What we see when we ask that is that all these methods worked pretty
darn well, up to a point. The three methods I'm talking about being
branch-swinging/climbing, quadrupedalism, and habitual bipedalism --
note also that of these main methods of getting around precluded
use of the others. That is, chimps and gorillas use quadrupedalism
(they knuckle-walk), but also occasionally use bipedalism, and both
climb and swing. Orangs and gibbons climb and swing, but also
occasionally use bipedalism, but also use quadrupedalism (in trees for
gibbons); humans also can and do use all three, although with their long
legs, their quadrupedalism tends to either crawling on hands and knees,
or when climbing up a slanted surface or tree. No hominoid uses one
method of locomotion exclusively.

While these methods all worked, as I said, pretty well up to a point
(they're all still around), the bipedal method allowed for more
expression of skills that were probably already in the population.
While chimps use tools, for instance, even fashioning them to their
liking, they're hampered in the ability to carry both tools, and things
to use those tools on, by the fact that their most common mode of
movement doesn't allow them to carry as much. At first this probably
wasn't such a huge difference, but even this small difference could make
the difference between a potential habitat being marginal or unuseable.
This would open up more areas as useable for bipedal tool-using
hominids, as opposed to quadrupedal tool-using apes ("proto-chimps").

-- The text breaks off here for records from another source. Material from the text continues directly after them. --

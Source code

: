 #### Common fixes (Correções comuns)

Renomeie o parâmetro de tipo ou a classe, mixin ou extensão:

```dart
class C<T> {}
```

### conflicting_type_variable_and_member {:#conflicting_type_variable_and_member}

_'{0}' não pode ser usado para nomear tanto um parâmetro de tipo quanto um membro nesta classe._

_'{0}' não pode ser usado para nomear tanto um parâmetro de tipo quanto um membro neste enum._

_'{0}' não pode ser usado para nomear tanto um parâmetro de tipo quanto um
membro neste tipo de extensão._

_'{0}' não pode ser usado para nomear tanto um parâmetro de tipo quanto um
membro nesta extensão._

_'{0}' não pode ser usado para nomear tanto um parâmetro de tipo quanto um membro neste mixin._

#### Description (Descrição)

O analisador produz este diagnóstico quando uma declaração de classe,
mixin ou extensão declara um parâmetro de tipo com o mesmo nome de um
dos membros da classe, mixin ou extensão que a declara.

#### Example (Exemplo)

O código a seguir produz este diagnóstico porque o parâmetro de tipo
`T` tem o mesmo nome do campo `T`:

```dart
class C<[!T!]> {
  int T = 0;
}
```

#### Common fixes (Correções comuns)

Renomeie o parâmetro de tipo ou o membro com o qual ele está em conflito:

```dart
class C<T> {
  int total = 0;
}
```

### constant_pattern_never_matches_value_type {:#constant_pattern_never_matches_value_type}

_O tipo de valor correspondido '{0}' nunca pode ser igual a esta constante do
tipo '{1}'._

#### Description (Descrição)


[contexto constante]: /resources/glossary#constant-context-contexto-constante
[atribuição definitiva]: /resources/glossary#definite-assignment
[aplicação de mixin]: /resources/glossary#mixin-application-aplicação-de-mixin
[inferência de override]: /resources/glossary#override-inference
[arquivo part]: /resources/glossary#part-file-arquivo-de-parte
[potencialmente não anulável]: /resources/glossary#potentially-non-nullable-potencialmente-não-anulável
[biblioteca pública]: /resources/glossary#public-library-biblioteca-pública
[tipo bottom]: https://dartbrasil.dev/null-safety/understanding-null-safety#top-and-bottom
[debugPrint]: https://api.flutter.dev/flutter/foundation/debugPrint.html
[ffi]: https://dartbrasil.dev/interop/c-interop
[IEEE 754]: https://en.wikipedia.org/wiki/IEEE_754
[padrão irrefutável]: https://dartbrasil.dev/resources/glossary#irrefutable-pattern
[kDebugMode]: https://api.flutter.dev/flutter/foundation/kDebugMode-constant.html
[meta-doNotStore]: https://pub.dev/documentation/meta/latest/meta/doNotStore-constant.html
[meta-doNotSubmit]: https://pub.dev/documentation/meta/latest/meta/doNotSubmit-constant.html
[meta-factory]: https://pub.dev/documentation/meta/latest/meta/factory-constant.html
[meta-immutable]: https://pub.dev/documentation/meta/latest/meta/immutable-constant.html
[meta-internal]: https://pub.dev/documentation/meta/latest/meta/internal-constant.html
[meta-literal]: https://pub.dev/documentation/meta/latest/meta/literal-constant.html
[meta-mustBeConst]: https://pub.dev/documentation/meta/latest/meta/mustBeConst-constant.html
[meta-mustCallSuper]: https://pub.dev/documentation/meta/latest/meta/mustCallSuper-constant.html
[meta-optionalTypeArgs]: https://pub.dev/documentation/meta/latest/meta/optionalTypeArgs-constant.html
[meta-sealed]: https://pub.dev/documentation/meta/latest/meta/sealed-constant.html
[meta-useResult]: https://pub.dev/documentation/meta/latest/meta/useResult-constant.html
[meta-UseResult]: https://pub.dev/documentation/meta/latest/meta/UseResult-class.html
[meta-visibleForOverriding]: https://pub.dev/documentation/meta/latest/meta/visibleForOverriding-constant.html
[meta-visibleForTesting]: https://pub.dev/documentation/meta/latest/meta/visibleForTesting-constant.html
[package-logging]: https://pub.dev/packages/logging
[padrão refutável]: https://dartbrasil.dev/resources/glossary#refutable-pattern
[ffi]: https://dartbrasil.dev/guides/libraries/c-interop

Over time (a whole lotta time) the environments useable and available
for hominids grew, due to more and better tool use, and this worked in a
feedback fashion with brain growth (a bigger brain isn't necessarily
better, but can be if you're an animal that already has a use for that
brain, such as figuring out food sources in new types of environments,
or new uses for old tools, and ways to make new tools [just to name a
few]). This allowed hominids to utilise more and different habitats,
while other hominoids were restricted to still-extensive (until
recently) and viable habitats, but not as many different ones as
hominids.

So the question should be "*Why not?*" Why shouldn't some individuals
or populations at the time of the split from the CA (common ancestor) of
humans and African apes take to hominid-style bipedalism, while others
went the quadrupedal route? Still others may have become orang- or
gibbon-style tree-swingers, with that branch of the family dying out.

To paraphrase, "some look at evolution and ask 'why?'; I look at it
and ask 'why not?'" To ask "why" invites an adaptionist story.